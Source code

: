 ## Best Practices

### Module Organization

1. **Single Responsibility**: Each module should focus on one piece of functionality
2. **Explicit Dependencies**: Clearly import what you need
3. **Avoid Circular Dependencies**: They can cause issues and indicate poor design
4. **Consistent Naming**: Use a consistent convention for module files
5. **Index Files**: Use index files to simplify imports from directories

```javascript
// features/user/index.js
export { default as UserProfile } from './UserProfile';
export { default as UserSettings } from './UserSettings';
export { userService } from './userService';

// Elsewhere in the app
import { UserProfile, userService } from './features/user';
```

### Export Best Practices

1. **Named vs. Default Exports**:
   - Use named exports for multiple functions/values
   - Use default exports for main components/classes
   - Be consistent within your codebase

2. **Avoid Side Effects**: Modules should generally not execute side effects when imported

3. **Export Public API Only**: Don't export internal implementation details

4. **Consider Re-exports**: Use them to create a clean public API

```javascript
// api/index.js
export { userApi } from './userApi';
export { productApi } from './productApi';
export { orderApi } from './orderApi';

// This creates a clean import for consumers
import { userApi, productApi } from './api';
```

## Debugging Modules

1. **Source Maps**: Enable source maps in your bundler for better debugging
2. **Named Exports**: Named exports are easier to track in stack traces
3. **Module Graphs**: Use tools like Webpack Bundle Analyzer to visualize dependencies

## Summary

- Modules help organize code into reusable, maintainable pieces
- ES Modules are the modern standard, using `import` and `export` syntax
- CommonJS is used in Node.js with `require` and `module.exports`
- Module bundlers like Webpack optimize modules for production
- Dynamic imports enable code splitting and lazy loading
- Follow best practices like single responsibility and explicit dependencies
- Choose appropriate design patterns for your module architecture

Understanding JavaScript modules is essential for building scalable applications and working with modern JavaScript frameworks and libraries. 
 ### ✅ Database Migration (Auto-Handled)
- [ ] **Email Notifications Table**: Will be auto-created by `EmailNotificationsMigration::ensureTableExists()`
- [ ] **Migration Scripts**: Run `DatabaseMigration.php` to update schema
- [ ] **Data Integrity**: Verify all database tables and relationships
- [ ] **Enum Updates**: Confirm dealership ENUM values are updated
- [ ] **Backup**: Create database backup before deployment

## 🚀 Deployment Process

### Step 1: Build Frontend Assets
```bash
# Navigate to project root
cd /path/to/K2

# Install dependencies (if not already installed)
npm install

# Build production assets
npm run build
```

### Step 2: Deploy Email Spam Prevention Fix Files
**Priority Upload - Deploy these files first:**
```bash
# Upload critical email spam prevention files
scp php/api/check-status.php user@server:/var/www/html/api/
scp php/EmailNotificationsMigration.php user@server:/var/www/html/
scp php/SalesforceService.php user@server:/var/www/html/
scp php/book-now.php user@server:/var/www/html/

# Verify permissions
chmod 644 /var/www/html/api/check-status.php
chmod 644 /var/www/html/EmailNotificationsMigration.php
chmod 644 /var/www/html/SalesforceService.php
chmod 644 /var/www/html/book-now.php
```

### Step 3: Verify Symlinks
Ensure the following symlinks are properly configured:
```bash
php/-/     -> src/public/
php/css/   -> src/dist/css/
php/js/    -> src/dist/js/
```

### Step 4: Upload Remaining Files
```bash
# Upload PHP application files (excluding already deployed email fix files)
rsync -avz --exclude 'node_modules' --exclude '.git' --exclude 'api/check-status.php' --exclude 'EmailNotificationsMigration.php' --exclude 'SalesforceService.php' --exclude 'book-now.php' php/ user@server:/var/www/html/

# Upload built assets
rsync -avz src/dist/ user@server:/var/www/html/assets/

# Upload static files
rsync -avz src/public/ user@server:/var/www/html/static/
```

**Required action:**
The required output is the exact run of lines from the beginning of the records to the line with "3. **Avoid Circular", that line included.

**Exercise answer:**
Source code

: ## Best Practices

### Module Organization

1. **Single Responsibility**: Each module should focus on one piece of functionality
2. **Explicit Dependencies**: Clearly import what you need
3. **Avoid Circular Dependencies**: They can cause issues and indicate poor design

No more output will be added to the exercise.